We can confidently say it’s better than star wars.

Not including flashing lights is not a tech problem. It’s entirely a design choice. Never mind the fact that you’re barely in the same industry. And if you refuse to compete with Blender on the basis that Blender has a larger development team, you’re not going to compete with Star Wars.

Comic books are essential for children at the age 5-10 and our technology is focusing on the same age group

The appropriateness of introducing children to comic books aside, given the variety of comics in the industry, at no point have you actually shown your technology to your age group. All you’ve done is a few itch.io demos, at best, made $2 off of them in 10 years (in your own words), and consistently got angry at the government of Finland for not making you rich beyond your wildest dreams. And again, you hate other humans. You can’t even be bothered to demonstrate your engine to children. Hell, you think teaching other people a programming language is a waste of your skill and genius. Nobody with a functioning brain believes you intend to educate children in any meaningful way.

Anonymous Coward says:

Re: Re: Re:5

This is not the complex mechanical challenge you want people to believe it is. Having a static camera that doesn’t move unless keyframed otherwise is one of the most basic things you can do in an engine for 3D animation.

You keep trying to market basic functions of 3D engines as impressive and difficult to warrant the government giving you money. Here’s another reminder: it won’t.
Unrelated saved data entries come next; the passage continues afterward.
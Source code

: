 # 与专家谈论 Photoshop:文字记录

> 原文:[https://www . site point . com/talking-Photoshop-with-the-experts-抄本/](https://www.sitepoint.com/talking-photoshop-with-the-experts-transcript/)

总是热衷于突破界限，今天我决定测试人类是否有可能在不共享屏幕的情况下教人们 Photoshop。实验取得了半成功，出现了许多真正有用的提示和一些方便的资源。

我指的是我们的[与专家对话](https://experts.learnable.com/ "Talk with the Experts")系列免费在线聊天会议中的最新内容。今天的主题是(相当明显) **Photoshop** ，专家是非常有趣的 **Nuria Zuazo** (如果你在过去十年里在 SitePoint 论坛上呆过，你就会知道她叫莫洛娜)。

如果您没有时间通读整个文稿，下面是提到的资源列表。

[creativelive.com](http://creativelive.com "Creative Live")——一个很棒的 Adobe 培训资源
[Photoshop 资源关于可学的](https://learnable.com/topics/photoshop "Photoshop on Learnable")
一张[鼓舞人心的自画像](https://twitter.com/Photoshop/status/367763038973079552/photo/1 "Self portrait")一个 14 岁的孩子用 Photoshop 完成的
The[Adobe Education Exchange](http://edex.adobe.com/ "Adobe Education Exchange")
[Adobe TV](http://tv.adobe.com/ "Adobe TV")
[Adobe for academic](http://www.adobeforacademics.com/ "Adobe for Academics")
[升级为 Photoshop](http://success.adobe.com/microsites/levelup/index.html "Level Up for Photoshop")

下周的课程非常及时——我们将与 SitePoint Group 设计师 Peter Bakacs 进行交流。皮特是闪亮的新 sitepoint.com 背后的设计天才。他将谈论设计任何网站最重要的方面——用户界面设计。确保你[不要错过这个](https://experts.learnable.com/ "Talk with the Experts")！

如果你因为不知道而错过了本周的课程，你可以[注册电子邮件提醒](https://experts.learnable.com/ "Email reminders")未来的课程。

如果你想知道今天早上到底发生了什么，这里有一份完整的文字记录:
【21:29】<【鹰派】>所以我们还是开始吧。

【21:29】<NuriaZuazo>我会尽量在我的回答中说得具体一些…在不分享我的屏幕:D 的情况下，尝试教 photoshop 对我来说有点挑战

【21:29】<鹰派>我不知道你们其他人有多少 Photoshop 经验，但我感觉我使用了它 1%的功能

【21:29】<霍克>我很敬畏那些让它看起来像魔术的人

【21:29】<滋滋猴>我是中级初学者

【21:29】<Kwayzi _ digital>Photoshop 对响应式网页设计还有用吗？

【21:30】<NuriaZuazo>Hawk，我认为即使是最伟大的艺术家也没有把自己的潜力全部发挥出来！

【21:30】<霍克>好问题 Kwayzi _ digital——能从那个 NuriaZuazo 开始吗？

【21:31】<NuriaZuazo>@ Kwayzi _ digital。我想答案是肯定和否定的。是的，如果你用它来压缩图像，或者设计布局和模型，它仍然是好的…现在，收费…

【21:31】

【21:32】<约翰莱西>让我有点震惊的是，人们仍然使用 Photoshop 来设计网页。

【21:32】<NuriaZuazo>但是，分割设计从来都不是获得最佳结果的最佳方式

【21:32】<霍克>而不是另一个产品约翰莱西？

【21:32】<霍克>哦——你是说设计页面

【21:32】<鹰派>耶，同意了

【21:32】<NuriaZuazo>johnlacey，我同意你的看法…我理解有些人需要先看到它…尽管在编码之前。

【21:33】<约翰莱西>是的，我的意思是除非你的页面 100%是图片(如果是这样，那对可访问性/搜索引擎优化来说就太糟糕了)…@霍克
Your government doesn’t owe you a cent for ten years of a passion project that you yourself personally engineered to not make money.

Moo (profile) says:

“Steam sales are up 300%”. One use for piracy is “try before you buy”, as most games don’t have demos and people may not think Steam’s 2-hour refund window is long enough, or may not know/want to use it. DRM that effectively prevented piracy would reduce sales as well, whereas this kind of mostly-playable strategy is likely to increase sales.